Supplied data Start Marker

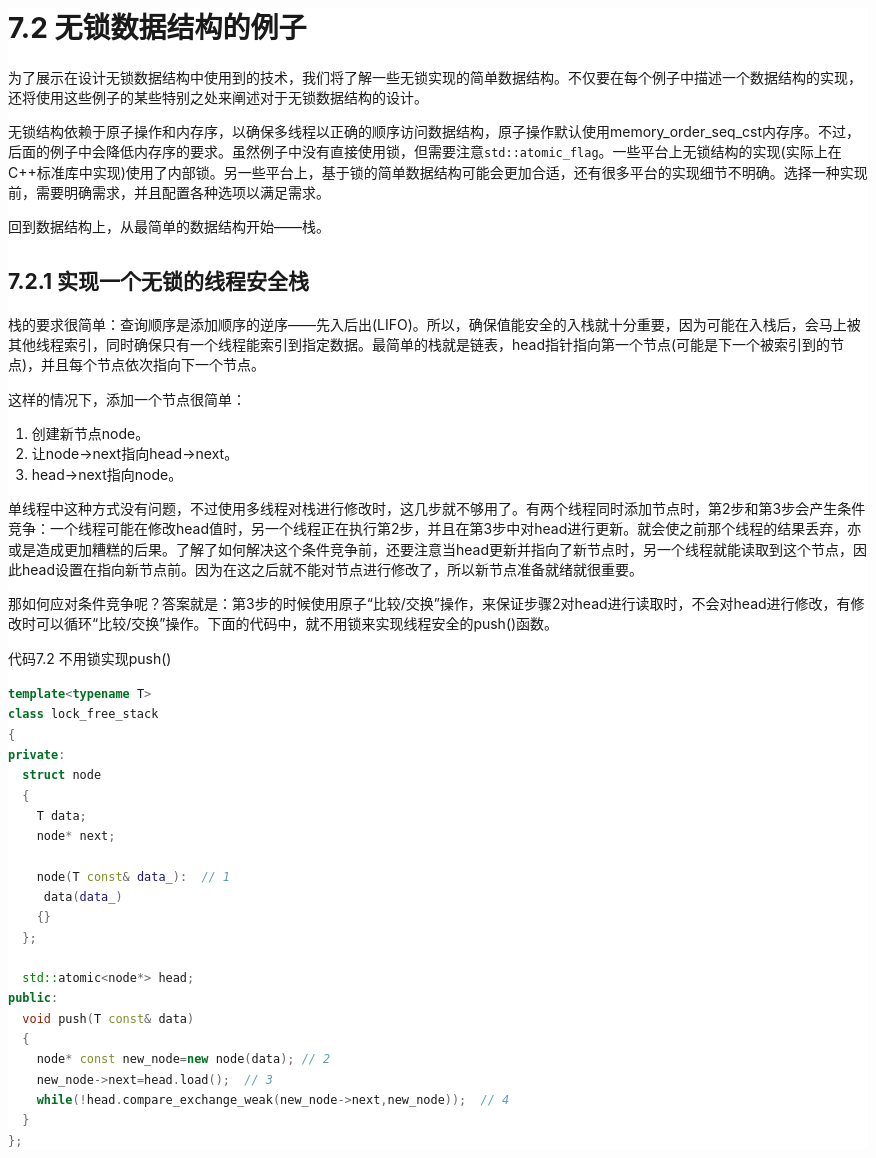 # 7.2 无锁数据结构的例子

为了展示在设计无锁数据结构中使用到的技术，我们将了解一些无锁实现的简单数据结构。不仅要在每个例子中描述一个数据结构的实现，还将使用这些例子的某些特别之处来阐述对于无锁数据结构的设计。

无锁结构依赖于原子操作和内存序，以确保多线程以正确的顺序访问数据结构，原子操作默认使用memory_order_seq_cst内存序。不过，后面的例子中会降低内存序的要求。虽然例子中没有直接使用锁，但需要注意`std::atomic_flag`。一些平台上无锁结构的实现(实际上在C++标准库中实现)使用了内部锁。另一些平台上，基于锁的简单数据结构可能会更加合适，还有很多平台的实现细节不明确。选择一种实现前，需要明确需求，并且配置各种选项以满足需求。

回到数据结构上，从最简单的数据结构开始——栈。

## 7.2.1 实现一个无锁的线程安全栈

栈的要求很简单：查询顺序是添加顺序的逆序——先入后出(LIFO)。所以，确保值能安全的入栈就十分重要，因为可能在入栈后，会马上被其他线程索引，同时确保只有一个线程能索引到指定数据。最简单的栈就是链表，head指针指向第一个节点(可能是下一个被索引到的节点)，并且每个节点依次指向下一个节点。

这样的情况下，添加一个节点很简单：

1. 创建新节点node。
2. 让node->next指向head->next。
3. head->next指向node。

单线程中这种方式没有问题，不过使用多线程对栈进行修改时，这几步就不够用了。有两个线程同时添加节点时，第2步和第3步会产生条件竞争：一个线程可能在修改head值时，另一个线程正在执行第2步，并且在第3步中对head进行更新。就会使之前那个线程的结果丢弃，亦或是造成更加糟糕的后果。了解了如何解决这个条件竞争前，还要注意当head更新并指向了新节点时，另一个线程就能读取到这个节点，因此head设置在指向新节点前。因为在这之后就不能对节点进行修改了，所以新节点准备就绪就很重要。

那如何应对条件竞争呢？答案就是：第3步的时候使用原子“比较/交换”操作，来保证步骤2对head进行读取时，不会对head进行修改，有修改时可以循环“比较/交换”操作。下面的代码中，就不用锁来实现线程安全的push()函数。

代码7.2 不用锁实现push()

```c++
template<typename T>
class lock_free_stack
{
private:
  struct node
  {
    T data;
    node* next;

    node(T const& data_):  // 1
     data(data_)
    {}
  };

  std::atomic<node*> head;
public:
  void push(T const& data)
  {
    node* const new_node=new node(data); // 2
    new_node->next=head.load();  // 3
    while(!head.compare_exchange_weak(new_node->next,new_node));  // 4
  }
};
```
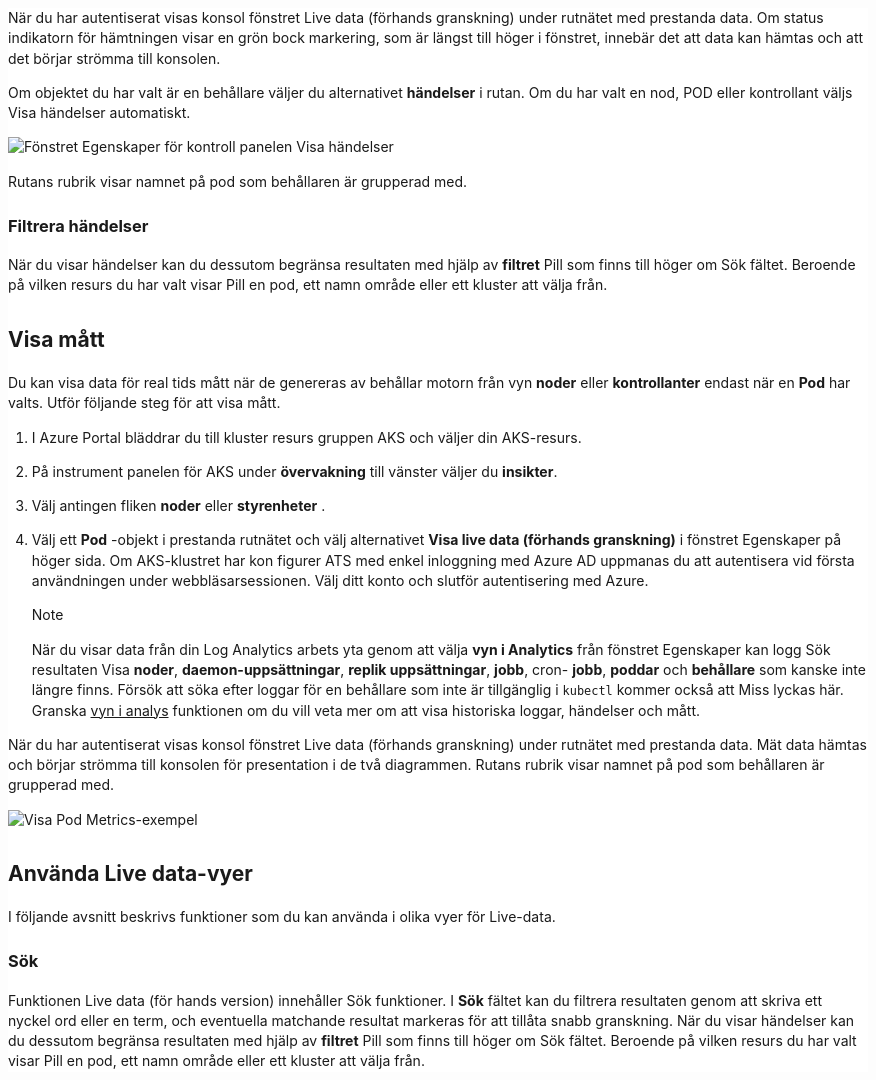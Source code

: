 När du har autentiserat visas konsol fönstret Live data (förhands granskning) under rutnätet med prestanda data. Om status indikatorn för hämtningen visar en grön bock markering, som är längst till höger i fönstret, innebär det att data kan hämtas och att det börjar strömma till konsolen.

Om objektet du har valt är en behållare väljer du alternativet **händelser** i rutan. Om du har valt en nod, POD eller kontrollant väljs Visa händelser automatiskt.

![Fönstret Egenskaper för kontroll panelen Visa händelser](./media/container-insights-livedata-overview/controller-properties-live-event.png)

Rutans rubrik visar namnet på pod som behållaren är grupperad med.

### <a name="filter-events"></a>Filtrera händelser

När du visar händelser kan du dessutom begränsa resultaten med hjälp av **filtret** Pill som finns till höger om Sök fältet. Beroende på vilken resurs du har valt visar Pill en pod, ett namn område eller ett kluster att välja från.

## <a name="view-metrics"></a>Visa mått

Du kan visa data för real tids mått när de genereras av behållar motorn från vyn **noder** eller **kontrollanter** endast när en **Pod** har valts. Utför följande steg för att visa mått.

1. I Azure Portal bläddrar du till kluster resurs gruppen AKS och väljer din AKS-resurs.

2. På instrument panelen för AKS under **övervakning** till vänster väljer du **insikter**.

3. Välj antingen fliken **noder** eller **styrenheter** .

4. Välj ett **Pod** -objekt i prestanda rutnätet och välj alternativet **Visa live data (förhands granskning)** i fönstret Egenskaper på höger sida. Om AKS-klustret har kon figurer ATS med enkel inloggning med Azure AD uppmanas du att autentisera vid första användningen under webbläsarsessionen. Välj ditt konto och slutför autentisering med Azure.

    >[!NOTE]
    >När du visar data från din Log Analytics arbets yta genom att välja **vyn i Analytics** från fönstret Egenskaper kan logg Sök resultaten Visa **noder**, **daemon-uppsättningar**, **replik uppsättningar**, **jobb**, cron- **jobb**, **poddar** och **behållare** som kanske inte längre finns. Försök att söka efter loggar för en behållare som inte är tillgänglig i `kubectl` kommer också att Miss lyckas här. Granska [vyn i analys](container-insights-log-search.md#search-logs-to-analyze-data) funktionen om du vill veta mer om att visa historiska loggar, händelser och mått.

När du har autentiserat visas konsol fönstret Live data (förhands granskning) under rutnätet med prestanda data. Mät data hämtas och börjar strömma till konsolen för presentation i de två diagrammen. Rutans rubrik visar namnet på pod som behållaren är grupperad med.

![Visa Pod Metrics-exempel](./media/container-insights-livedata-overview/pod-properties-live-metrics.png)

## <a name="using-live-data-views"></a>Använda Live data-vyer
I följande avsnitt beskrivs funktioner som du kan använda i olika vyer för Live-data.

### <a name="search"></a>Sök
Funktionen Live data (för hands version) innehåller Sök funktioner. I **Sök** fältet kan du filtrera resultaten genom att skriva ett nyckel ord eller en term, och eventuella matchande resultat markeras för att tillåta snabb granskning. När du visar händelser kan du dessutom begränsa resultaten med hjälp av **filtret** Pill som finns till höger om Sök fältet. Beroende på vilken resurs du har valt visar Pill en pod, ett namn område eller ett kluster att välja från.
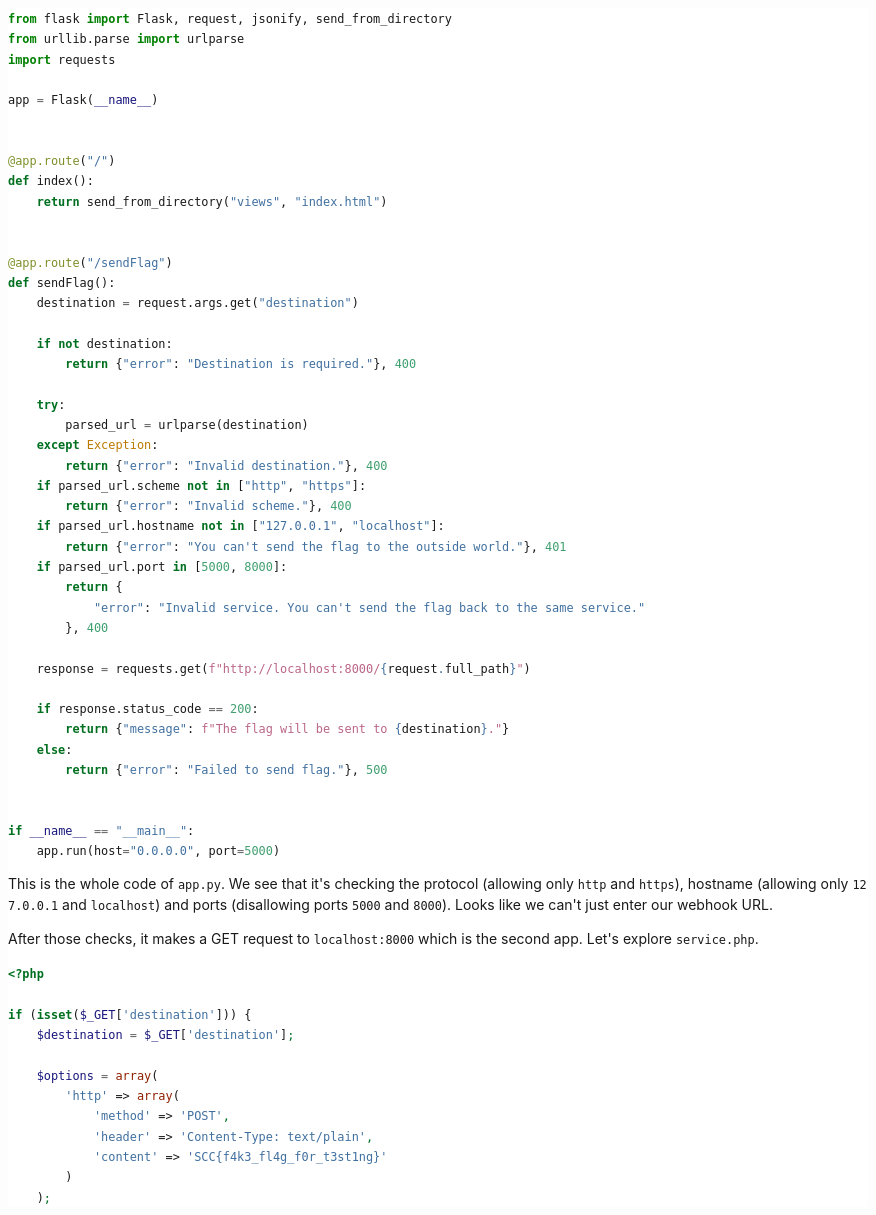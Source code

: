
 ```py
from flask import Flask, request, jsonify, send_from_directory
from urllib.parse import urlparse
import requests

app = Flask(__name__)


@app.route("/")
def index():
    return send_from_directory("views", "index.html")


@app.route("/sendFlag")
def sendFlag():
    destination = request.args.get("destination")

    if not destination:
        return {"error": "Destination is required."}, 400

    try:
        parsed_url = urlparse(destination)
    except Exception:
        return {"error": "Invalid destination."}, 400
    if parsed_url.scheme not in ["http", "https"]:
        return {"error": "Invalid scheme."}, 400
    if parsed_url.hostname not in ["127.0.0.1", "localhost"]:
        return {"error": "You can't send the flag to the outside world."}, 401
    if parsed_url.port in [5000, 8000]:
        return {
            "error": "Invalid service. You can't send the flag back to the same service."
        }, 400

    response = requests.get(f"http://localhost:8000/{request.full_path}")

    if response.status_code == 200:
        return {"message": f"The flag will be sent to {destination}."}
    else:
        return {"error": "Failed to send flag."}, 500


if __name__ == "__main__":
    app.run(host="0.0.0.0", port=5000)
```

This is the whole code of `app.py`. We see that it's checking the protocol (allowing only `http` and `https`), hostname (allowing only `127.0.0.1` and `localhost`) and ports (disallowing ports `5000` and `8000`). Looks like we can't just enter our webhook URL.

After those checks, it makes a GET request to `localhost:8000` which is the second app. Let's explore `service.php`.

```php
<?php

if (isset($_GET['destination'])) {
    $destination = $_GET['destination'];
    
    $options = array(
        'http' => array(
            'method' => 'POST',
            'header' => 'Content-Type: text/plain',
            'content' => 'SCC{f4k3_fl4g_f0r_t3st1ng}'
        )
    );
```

Supplied data End Marker

Set down the entries above word for word, but drop any image.

[Exercise response]
 # 7.2 无锁数据结构的例子

为了展示在设计无锁数据结构中使用到的技术，我们将了解一些无锁实现的简单数据结构。不仅要在每个例子中描述一个数据结构的实现，还将使用这些例子的某些特别之处来阐述对于无锁数据结构的设计。

无锁结构依赖于原子操作和内存序，以确保多线程以正确的顺序访问数据结构，原子操作默认使用memory_order_seq_cst内存序。不过，后面的例子中会降低内存序的要求。虽然例子中没有直接使用锁，但需要注意`std::atomic_flag`。一些平台上无锁结构的实现(实际上在C++标准库中实现)使用了内部锁。另一些平台上，基于锁的简单数据结构可能会更加合适，还有很多平台的实现细节不明确。选择一种实现前，需要明确需求，并且配置各种选项以满足需求。

回到数据结构上，从最简单的数据结构开始——栈。

## 7.2.1 实现一个无锁的线程安全栈

栈的要求很简单：查询顺序是添加顺序的逆序——先入后出(LIFO)。所以，确保值能安全的入栈就十分重要，因为可能在入栈后，会马上被其他线程索引，同时确保只有一个线程能索引到指定数据。最简单的栈就是链表，head指针指向第一个节点(可能是下一个被索引到的节点)，并且每个节点依次指向下一个节点。

这样的情况下，添加一个节点很简单：

1. 创建新节点node。
2. 让node->next指向head->next。
3. head->next指向node。

单线程中这种方式没有问题，不过使用多线程对栈进行修改时，这几步就不够用了。有两个线程同时添加节点时，第2步和第3步会产生条件竞争：一个线程可能在修改head值时，另一个线程正在执行第2步，并且在第3步中对head进行更新。就会使之前那个线程的结果丢弃，亦或是造成更加糟糕的后果。了解了如何解决这个条件竞争前，还要注意当head更新并指向了新节点时，另一个线程就能读取到这个节点，因此head设置在指向新节点前。因为在这之后就不能对节点进行修改了，所以新节点准备就绪就很重要。

那如何应对条件竞争呢？答案就是：第3步的时候使用原子“比较/交换”操作，来保证步骤2对head进行读取时，不会对head进行修改，有修改时可以循环“比较/交换”操作。下面的代码中，就不用锁来实现线程安全的push()函数。

代码7.2 不用锁实现push()

```c++
template<typename T>
class lock_free_stack
{
private:
  struct node
  {
    T data;
    node* next;

    node(T const& data_):  // 1
     data(data_)
    {}
  };

  std::atomic<node*> head;
public:
  void push(T const& data)
  {
    node* const new_node=new node(data); // 2
    new_node->next=head.load();  // 3
    while(!head.compare_exchange_weak(new_node->next,new_node));  // 4
  }
};
```
Source code

: När du har autentiserat visas konsol fönstret Live data (förhands granskning) under rutnätet med prestanda data. Om status indikatorn för hämtningen visar en grön bock markering, som är längst till höger i fönstret, innebär det att data kan hämtas och att det börjar strömma till konsolen.

Om objektet du har valt är en behållare väljer du alternativet **händelser** i rutan. Om du har valt en nod, POD eller kontrollant väljs Visa händelser automatiskt.

![Fönstret Egenskaper för kontroll panelen Visa händelser](./media/container-insights-livedata-overview/controller-properties-live-event.png)

Rutans rubrik visar namnet på pod som behållaren är grupperad med.

### <a name="filter-events"></a>Filtrera händelser

När du visar händelser kan du dessutom begränsa resultaten med hjälp av **filtret** Pill som finns till höger om Sök fältet. Beroende på vilken resurs du har valt visar Pill en pod, ett namn område eller ett kluster att välja från.

## <a name="view-metrics"></a>Visa mått

Du kan visa data för real tids mått när de genereras av behållar motorn från vyn **noder** eller **kontrollanter** endast när en **Pod** har valts. Utför följande steg för att visa mått.

1. I Azure Portal bläddrar du till kluster resurs gruppen AKS och väljer din AKS-resurs.

2. På instrument panelen för AKS under **övervakning** till vänster väljer du **insikter**.

3. Välj antingen fliken **noder** eller **styrenheter** .

4. Välj ett **Pod** -objekt i prestanda rutnätet och välj alternativet **Visa live data (förhands granskning)** i fönstret Egenskaper på höger sida. Om AKS-klustret har kon figurer ATS med enkel inloggning med Azure AD uppmanas du att autentisera vid första användningen under webbläsarsessionen. Välj ditt konto och slutför autentisering med Azure.

    >[!NOTE]
    >När du visar data från din Log Analytics arbets yta genom att välja **vyn i Analytics** från fönstret Egenskaper kan logg Sök resultaten Visa **noder**, **daemon-uppsättningar**, **replik uppsättningar**, **jobb**, cron- **jobb**, **poddar** och **behållare** som kanske inte längre finns. Försök att söka efter loggar för en behållare som inte är tillgänglig i `kubectl` kommer också att Miss lyckas här. Granska [vyn i analys](container-insights-log-search.md#search-logs-to-analyze-data) funktionen om du vill veta mer om att visa historiska loggar, händelser och mått.

När du har autentiserat visas konsol fönstret Live data (förhands granskning) under rutnätet med prestanda data. Mät data hämtas och börjar strömma till konsolen för presentation i de två diagrammen. Rutans rubrik visar namnet på pod som behållaren är grupperad med.

![Visa Pod Metrics-exempel](./media/container-insights-livedata-overview/pod-properties-live-metrics.png)

## <a name="using-live-data-views"></a>Använda Live data-vyer
I följande avsnitt beskrivs funktioner som du kan använda i olika vyer för Live-data.

### <a name="search"></a>Sök
Funktionen Live data (för hands version) innehåller Sök funktioner. I **Sök** fältet kan du filtrera resultaten genom att skriva ett nyckel ord eller en term, och eventuella matchande resultat markeras för att tillåta snabb granskning. När du visar händelser kan du dessutom begränsa resultaten med hjälp av **filtret** Pill som finns till höger om Sök fältet. Beroende på vilken resurs du har valt visar Pill en pod, ett namn område eller ett kluster att välja från.
Source code

:
 ```py
from flask import Flask, request, jsonify, send_from_directory
from urllib.parse import urlparse
import requests

app = Flask(__name__)


@app.route("/")
def index():
    return send_from_directory("views", "index.html")


@app.route("/sendFlag")
def sendFlag():
    destination = request.args.get("destination")

    if not destination:
        return {"error": "Destination is required."}, 400

    try:
        parsed_url = urlparse(destination)
    except Exception:
        return {"error": "Invalid destination."}, 400
    if parsed_url.scheme not in ["http", "https"]:
        return {"error": "Invalid scheme."}, 400
    if parsed_url.hostname not in ["127.0.0.1", "localhost"]:
        return {"error": "You can't send the flag to the outside world."}, 401
    if parsed_url.port in [5000, 8000]:
        return {
            "error": "Invalid service. You can't send the flag back to the same service."
        }, 400

    response = requests.get(f"http://localhost:8000/{request.full_path}")

    if response.status_code == 200:
        return {"message": f"The flag will be sent to {destination}."}
    else:
        return {"error": "Failed to send flag."}, 500


if __name__ == "__main__":
    app.run(host="0.0.0.0", port=5000)
```

This is the whole code of `app.py`. We see that it's checking the protocol (allowing only `http` and `https`), hostname (allowing only `127.0.0.1` and `localhost`) and ports (disallowing ports `5000` and `8000`). Looks like we can't just enter our webhook URL.

After those checks, it makes a GET request to `localhost:8000` which is the second app. Let's explore `service.php`.

```php
<?php

if (isset($_GET['destination'])) {
    $destination = $_GET['destination'];
    
    $options = array(
        'http' => array(
            'method' => 'POST',
            'header' => 'Content-Type: text/plain',
            'content' => 'SCC{f4k3_fl4g_f0r_t3st1ng}'
        )
    );
```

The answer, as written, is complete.